Today is the first day of Chinese New Year. I’ve just returned from paying respects to my mother in law. Later I’ll be visiting my mom with my siblings. Tomorrow I’ll be visiting her siblings. When my dad returns from Malaysia, we’ll be having another reunion dinner on the 7th day of CNY, and we will be having lion dance. I’ve prepared red packets of money into pretty envelopes to be given to children and people who are working for us these years. For friends and colleagues, I have given them gifts of pineapple tarts and received similar food goodies in return.
What is the major festival you celebrate? How do you celebrate it? How do you give gifts? Chinese and Japanese give packets of money during new year. I know the Indians do too. I used to think this is such a practical and wise thing when I was a kid, because my mom would save the money for me and I get to spend it on something useful. Recently, at the celebration of my fifth year in the company, the university gave us money banked into our accounts instead of giving us a momento. Which I thought was so wise, until a fellow Irish lecturer sitting at the same dinner scoffed at the idea, thinking it so crass. Its meaningless he said, and no one remembers money. Most western cultures would give a clock for long service award. [Note: Giving clock is a “no-no” for Chinese, as it sounds like sending the person off to the other side of heaven.]
Hofstede defined culture as “the collective programming of the mind which distinguishes the members of one human group from another”. Today, despite the convergence of culture as expected with availability of information technology (the “global village culture”), cultural differences are still significant today and diversity tends to increase.
He identified the following main dimensions of culture that affect work practices in different countries:
- Individualism versus collectivism – loyalty to self and family or to the wider group. The extent to which people are expected to take care of themselves and to choose their own affiliations as opposed to showing a preference for a closely bonded social framework where people look after each other and organisations protect their members’ interests.
- Power distance – Members of high power distance cultures such as Malaysia accept status differences and are expected to show proper respect to their superiors.

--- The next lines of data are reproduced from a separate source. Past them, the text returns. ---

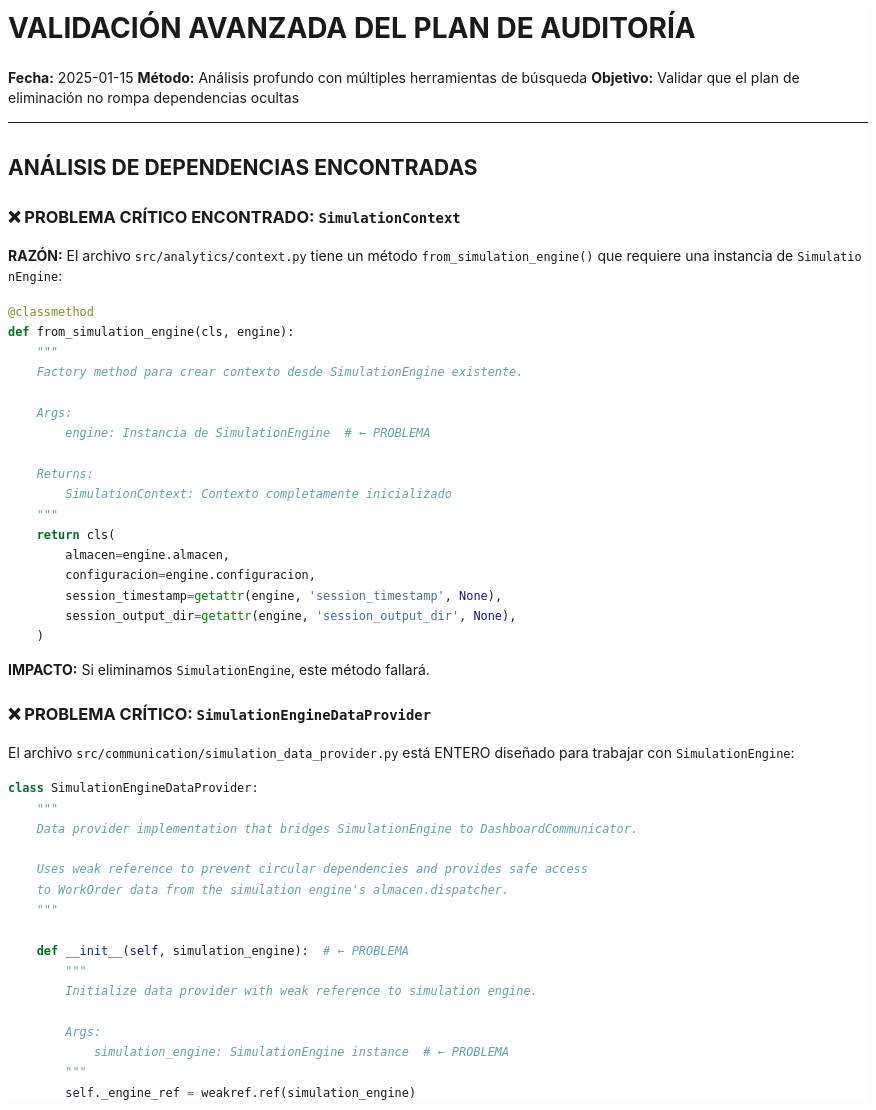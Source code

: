 # VALIDACIÓN AVANZADA DEL PLAN DE AUDITORÍA

**Fecha:** 2025-01-15
**Método:** Análisis profundo con múltiples herramientas de búsqueda
**Objetivo:** Validar que el plan de eliminación no rompa dependencias ocultas

---

## ANÁLISIS DE DEPENDENCIAS ENCONTRADAS

### ❌ PROBLEMA CRÍTICO ENCONTRADO: `SimulationContext`

**RAZÓN:** 
El archivo `src/analytics/context.py` tiene un método `from_simulation_engine()` que requiere una instancia de `SimulationEngine`:

```python
@classmethod
def from_simulation_engine(cls, engine):
    """
    Factory method para crear contexto desde SimulationEngine existente.
    
    Args:
        engine: Instancia de SimulationEngine  # ← PROBLEMA
    
    Returns:
        SimulationContext: Contexto completamente inicializado
    """
    return cls(
        almacen=engine.almacen,
        configuracion=engine.configuracion,
        session_timestamp=getattr(engine, 'session_timestamp', None),
        session_output_dir=getattr(engine, 'session_output_dir', None),
    )
```

**IMPACTO:** Si eliminamos `SimulationEngine`, este método fallará.

### ❌ PROBLEMA CRÍTICO: `SimulationEngineDataProvider`

El archivo `src/communication/simulation_data_provider.py` está ENTERO diseñado para trabajar con `SimulationEngine`:

```python
class SimulationEngineDataProvider:
    """
    Data provider implementation that bridges SimulationEngine to DashboardCommunicator.
    
    Uses weak reference to prevent circular dependencies and provides safe access
    to WorkOrder data from the simulation engine's almacen.dispatcher.
    """

    def __init__(self, simulation_engine):  # ← PROBLEMA
        """
        Initialize data provider with weak reference to simulation engine.
        
        Args:
            simulation_engine: SimulationEngine instance  # ← PROBLEMA
        """
        self._engine_ref = weakref.ref(simulation_engine)
```
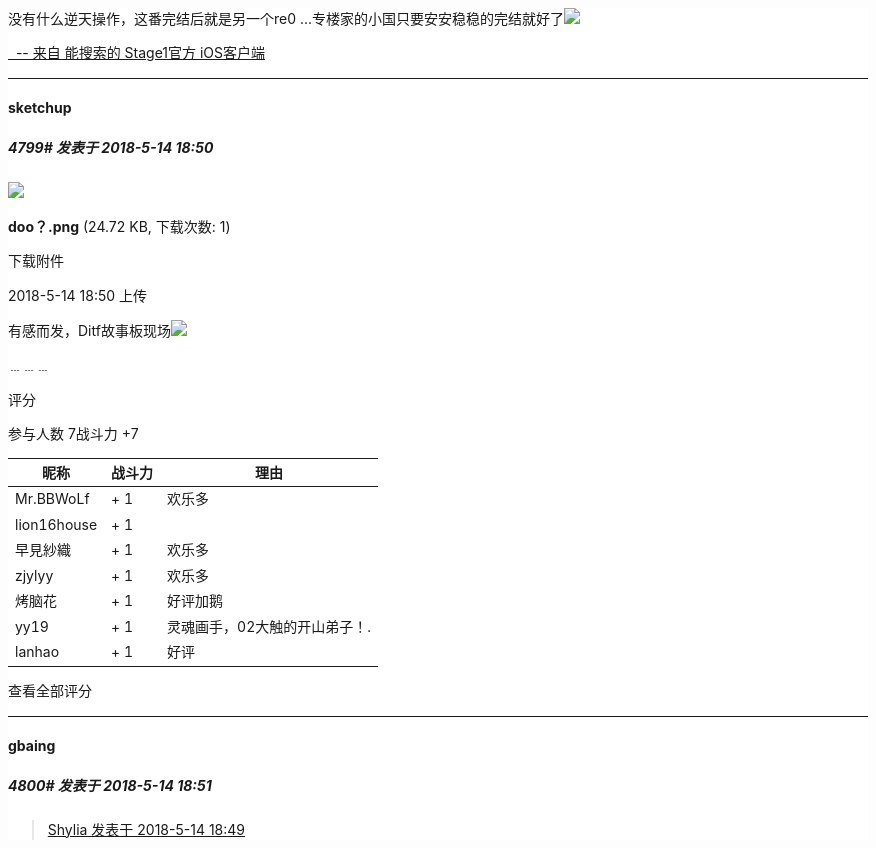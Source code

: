 
没有什么逆天操作，这番完结后就是另一个re0 ...</blockquote>专楼家的小国只要安安稳稳的完结就好了<img src="https://static.saraba1st.com/image/smiley/face2017/037.png" referrerpolicy="no-referrer">

[  -- 来自 能搜索的 Stage1官方 iOS客户端](https://itunes.apple.com/fi/app/saraba1st/id1221237470?mt=8)


-----

####  sketchup  
##### 4799#       发表于 2018-5-14 18:50


<img src="https://img.saraba1st.com/forum/201805/14/185024ehp5z5dv5g0chcxd.png" referrerpolicy="no-referrer">


<strong>doo？.png</strong> (24.72 KB, 下载次数: 1)

下载附件

2018-5-14 18:50 上传


有感而发，Ditf故事板现场<img src="https://static.saraba1st.com/image/smiley/face2017/037.png" referrerpolicy="no-referrer">


﹍﹍﹍

评分


 参与人数 7战斗力 +7

|昵称|战斗力|理由|
|----|---|---|
| Mr.BBWoLf| + 1|欢乐多|
| lion16house| + 1||
| 早見紗織| + 1|欢乐多|
| zjylyy| + 1|欢乐多|
| 烤脑花| + 1|好评加鹅|
| yy19| + 1|灵魂画手，02大触的开山弟子！.|
| lanhao| + 1|好评|


查看全部评分


-----

####  gbaing  
##### 4800#       发表于 2018-5-14 18:51


<blockquote><a href="httphttps://bbs.saraba1st.com/2b/forum.php?mod=redirect&amp;goto=findpost&amp;pid=39594901&amp;ptid=1651982" target="_blank">Shylia 发表于 2018-5-14 18:49</a>

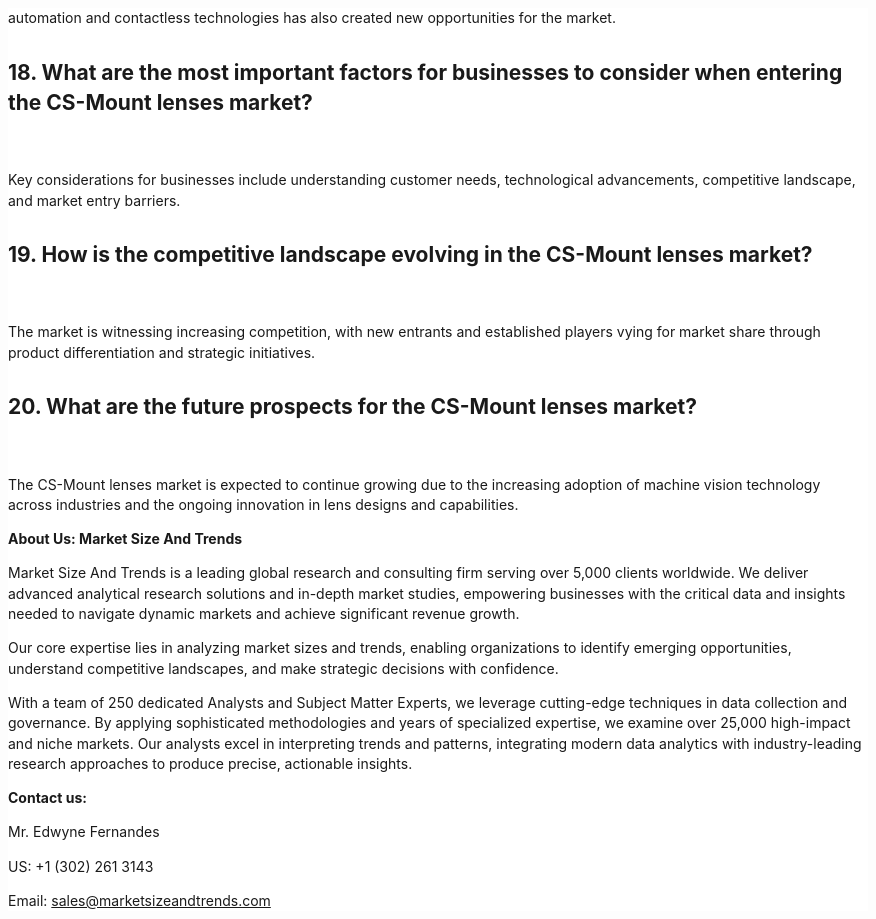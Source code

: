 automation and contactless technologies has also created new opportunities for the market.</p><h2>18. What are the most important factors for businesses to consider when entering the CS-Mount lenses market?</h2><p>&nbsp;</p><p>Key considerations for businesses include understanding customer needs, technological advancements, competitive landscape, and market entry barriers.</p><h2>19. How is the competitive landscape evolving in the CS-Mount lenses market?</h2><p>&nbsp;</p><p>The market is witnessing increasing competition, with new entrants and established players vying for market share through product differentiation and strategic initiatives.</p><h2>20. What are the future prospects for the CS-Mount lenses market?</h2><p>&nbsp;</p><p>The CS-Mount lenses market is expected to continue growing due to the increasing adoption of machine vision technology across industries and the ongoing innovation in lens designs and capabilities.</p></body></html></p><p><strong>About Us:&nbsp;Market Size And Trends</strong></p><p>Market Size And Trends&nbsp;is a leading global research and consulting firm serving over 5,000 clients worldwide. We deliver advanced analytical research solutions and in-depth market studies, empowering businesses with the critical data and insights needed to navigate dynamic markets and achieve significant revenue growth.</p><p>Our core expertise lies in analyzing market sizes and trends, enabling organizations to identify emerging opportunities, understand competitive landscapes, and make strategic decisions with confidence.</p><p>With a team of 250 dedicated Analysts and Subject Matter Experts, we leverage cutting-edge techniques in data collection and governance. By applying sophisticated methodologies and years of specialized expertise, we examine over 25,000 high-impact and niche markets. Our analysts excel in interpreting trends and patterns, integrating modern data analytics with industry-leading research approaches to produce precise, actionable insights.</p><p><strong>Contact us:</strong></p><p>Mr. Edwyne Fernandes</p><p>US: +1 (302) 261 3143</p><p>Email: <a href="mailto:sales@marketsizeandtrends.com">sales@marketsizeandtrends.com</a>&nbsp;</p>
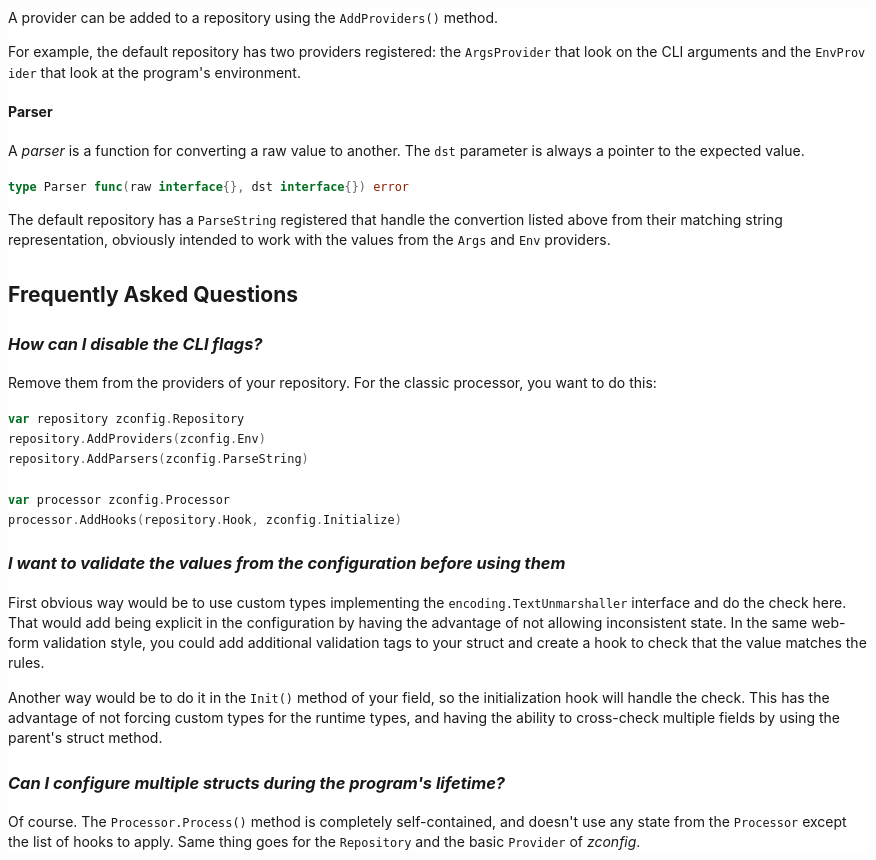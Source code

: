 A provider can be added to a repository using the `AddProviders()` method.

For example, the default repository has two providers registered: the
`ArgsProvider` that look on the CLI arguments and the `EnvProvider` that look
at the program's environment.

#### Parser

A _parser_ is a function for converting a raw value to another. The `dst`
parameter is always a pointer to the expected value.

```go
type Parser func(raw interface{}, dst interface{}) error
```

The default repository has a `ParseString` registered that handle the
convertion listed above from their matching string representation, obviously
intended to work with the values from the `Args` and `Env` providers.

## Frequently Asked Questions

### _How can I disable the CLI flags?_

Remove them from the providers of your repository. For the classic processor,
you want to do this:

```go
var repository zconfig.Repository
repository.AddProviders(zconfig.Env)
repository.AddParsers(zconfig.ParseString)

var processor zconfig.Processor
processor.AddHooks(repository.Hook, zconfig.Initialize)
```

### _I want to validate the values from the configuration before using them_

First obvious way would be to use custom types implementing the
`encoding.TextUnmarshaller` interface and do the check here. That would add
being explicit in the configuration by having the advantage of not allowing
inconsistent state. In the same web-form validation style, you could add
additional validation tags to your struct and create a hook to check that the
value matches the rules.

Another way would be to do it in the `Init()` method of your field, so the
initialization hook will handle the check. This has the advantage of not
forcing custom types for the runtime types, and having the ability to
cross-check multiple fields by using the parent's struct method.

### _Can I configure multiple structs during the program's lifetime?_

Of course. The `Processor.Process()` method is completely self-contained, and
doesn't use any state from the `Processor` except the list of hooks to apply.
Same thing goes for the `Repository` and the basic `Provider` of _zconfig_.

Low power distance cultures such as Denmark are less comfortable with differences in organizational rank or social class and are characterized by more participation in decision-making and a frequent disregard of hierarchical level
- Uncertainty avoidance – High uncertainty avoidance cultures have clearly delineated structures, many written rules even if they don’t work, standardized procedures, promotions based on seniority or age, lack of tolerance for deviants, strong need for consensus. Low uncertainty avoidance cultures prefer risk taking, have a tolerance of differing behaviors and opinions, more flexibile although the flip side is that some may not have a sense of urgency.
- Masculinity verses femininity – or quantity of life versus quality of life – relates to the degree to which a culture values assertiveness, competition, and materialism (stereotypically associated with masculinity) versus the degree to which people value relationships and show concern for others (stereotypically associated with femininity). It is unfortunate that Hofstede used such sexist connotations and some later writers prefer to substitute the terms quantity of life versus quality of life.
- Long Term Orientation – Why do Chinese give red packets of money for weddings/ new year/ birthdays or any celebrations instead of a gift-giving culture as the West. Hofstede added to his Dimensions approach with this last one that Chinese generally have a strong propensity to save and invest, thriftiness, and perseverance in achieving results and in the way they build networks and relationships, rather than short-term.
Today, with globalisation, joint ventures, mergers and acquisitions and foreign entry into new markets, the world is no longer a melting pot. Do you believe that the world is flat as Thomas Friedman sounded? Or do cultural distances between countries still matter as argued by Ghemawat? [Both are great thinkers.]
What do you think?
In the meantime, wish you a blooming success and a swinging good time this Golden year of the Monkey. May you swing from height to height步步高升 (bubugaosheng).
While I go to my mom’s place and fill myself with more good luck and goodies.